Last update, October 14
Services Description
Transaction Capture • Refers to the capture of a trade (or block-trade) internally by each counterparty of the trade, or by a dedicated third-party, for the purpose of trade validation, allocation, matching and confirmation/affirmation;
• Allows downstream processing, notably by corporate departments (e.g. finance, risk and accounting departments).
• Responsibility of front-office teams. Results in the trade details being sent to the middle and back-office teams.
Trade Allocation • Refers to the allocation of the Security Tokens across various accounts.
• The instructing party communicates the allocation instructions to the executing party.
Transaction Confirmation & Affirmation • Refers to the confirmation and affirmation of trade details and settlement terms and conditions between the executing party (broker/dealer) and its instructing party;
• Occurs on both the buy-side and the sell-side.
Settlement instructions notification • Refers to the sending of settlement instructions to relevant parties, including the Registrar.
• Responsibility of back-office teams.
Position management • Refers to the process of managing and reporting positions and related transactions;
• A position includes the transaction details and may also include valuation information.
Pricing & valuation • Refers to the determination of securities prices in order to valuate positions and feed downstream systems;
• Responsibility of middle-office teams.
Risk management • Refers to the process of monitoring and controlling the financial exposure created by a collection of financial obligations with respect to fluctuating risk factors (e.g. market price, creditworthiness, etc.)
Repository management • Refers to the data management systems required to process any trade involving Security Tokens;
• Contains reference data to be adapted (e.g. DLT option for “place of settlement”) and distributed across downstream systems.
Accounting management • Refers to the corporate departments used to record any transaction;
• Accounting systems need to be adapted to take into account the upstream processing of transactions involving Security Tokens.
Treasury management • Refers to the departments in charge of anticipating and executing funds transfers;
• Responsibility of the back-office teams.

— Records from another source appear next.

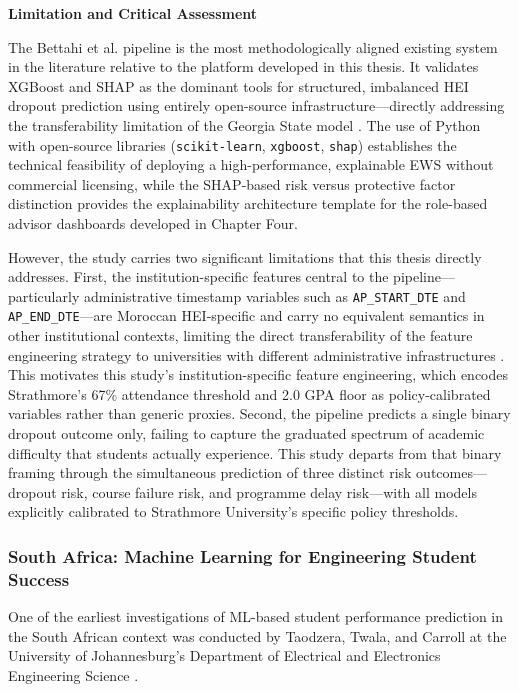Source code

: \documentclass[12pt]{report}
\begin{document}
\textbf{Limitation and Critical Assessment}

The Bettahi et al. pipeline is the most methodologically aligned existing
system in the literature relative to the platform developed in this
thesis. It validates XGBoost and SHAP as the dominant tools for
structured, imbalanced HEI dropout prediction using entirely open-source
infrastructure---directly addressing the transferability limitation of
the Georgia State model \parencite{bettahi2025}. The use of Python with
open-source libraries (\texttt{scikit-learn}, \texttt{xgboost},
\texttt{shap}) establishes the technical feasibility of deploying a
high-performance, explainable EWS without commercial licensing, while
the SHAP-based risk versus protective factor distinction provides the
explainability architecture template for the role-based advisor
dashboards developed in Chapter Four.

However, the study carries two significant limitations that this thesis
directly addresses. First, the institution-specific features central to
the pipeline---particularly administrative timestamp variables such as
\texttt{AP\_START\_DTE} and \texttt{AP\_END\_DTE}---are Moroccan
HEI-specific and carry no equivalent semantics in other institutional
contexts, limiting the direct transferability of the feature engineering
strategy to universities with different administrative infrastructures
\parencite{bettahi2025}. This motivates this study's institution-specific
feature engineering, which encodes Strathmore's 67\% attendance threshold
and 2.0 GPA floor as policy-calibrated variables rather than generic
proxies. Second, the pipeline predicts a single binary dropout outcome
only, failing to capture the graduated spectrum of academic difficulty
that students actually experience. This study departs from that binary
framing through the simultaneous prediction of three distinct risk
outcomes---dropout risk, course failure risk, and programme delay
risk---with all models explicitly calibrated to Strathmore University's
specific policy thresholds.

\subsubsection{South Africa: Machine Learning for Engineering Student Success}

One of the earliest investigations of ML-based student performance
prediction in the South African context was conducted by Taodzera, Twala,
and Carroll at the University of Johannesburg's Department of Electrical
and Electronics Engineering Science \parencite{taodzera2016}.
\end{document}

In order to be successfully settled, a transaction (a subscription or a trade) must be accurately recorded and processed in the transaction counterparties’ current systems (post-trade chain).

Front-office, middle-office and back-office teams must validate and operate every stage of the transaction life cycle, to comply with internal duties.

The “matching” process can be defined as the comparison of settlement details by two counterparts to a transaction, following the execution of a trade, to ensure that they meet the terms of the intended transaction.

Executing parties may execute transactions not only on their own account but also on behalf of instructing parties. In this case, the direct market participant may be required to notify its instructing party (or its agent) of the details of the transaction and allow it to positively affirm the details, a process referred to as transaction confirmation or affirmation.

Two party model:

Transaction Processing Two Party Model

Three party model:

Transaction Processing Three Party Model

The fundamental challenge for trade processing services is to adapt current systems so they can process transactions involving Security Tokens:

  • Reference data may contain information on DLTs and be able to store new objects such as crypto accounts or crypto SSI;
  • Downstream services, such as position management or accounting management, should be able to interact with new sources of data (e.g. positions available on the DLT), and define new processing policies (e.g. accounting rules for Digital Assets).
  • Treasury management should develop new operational and technical capabilities to handle transfers if the payment leg of a transaction requires Digital Asset transfers instead of traditional cash transfers.
  • Etc. To address these challenges, the CAST Framework comes with a set of open-source technical components, the Oracles, intended to facilitate adaptation of the post-trade chain legacy systems.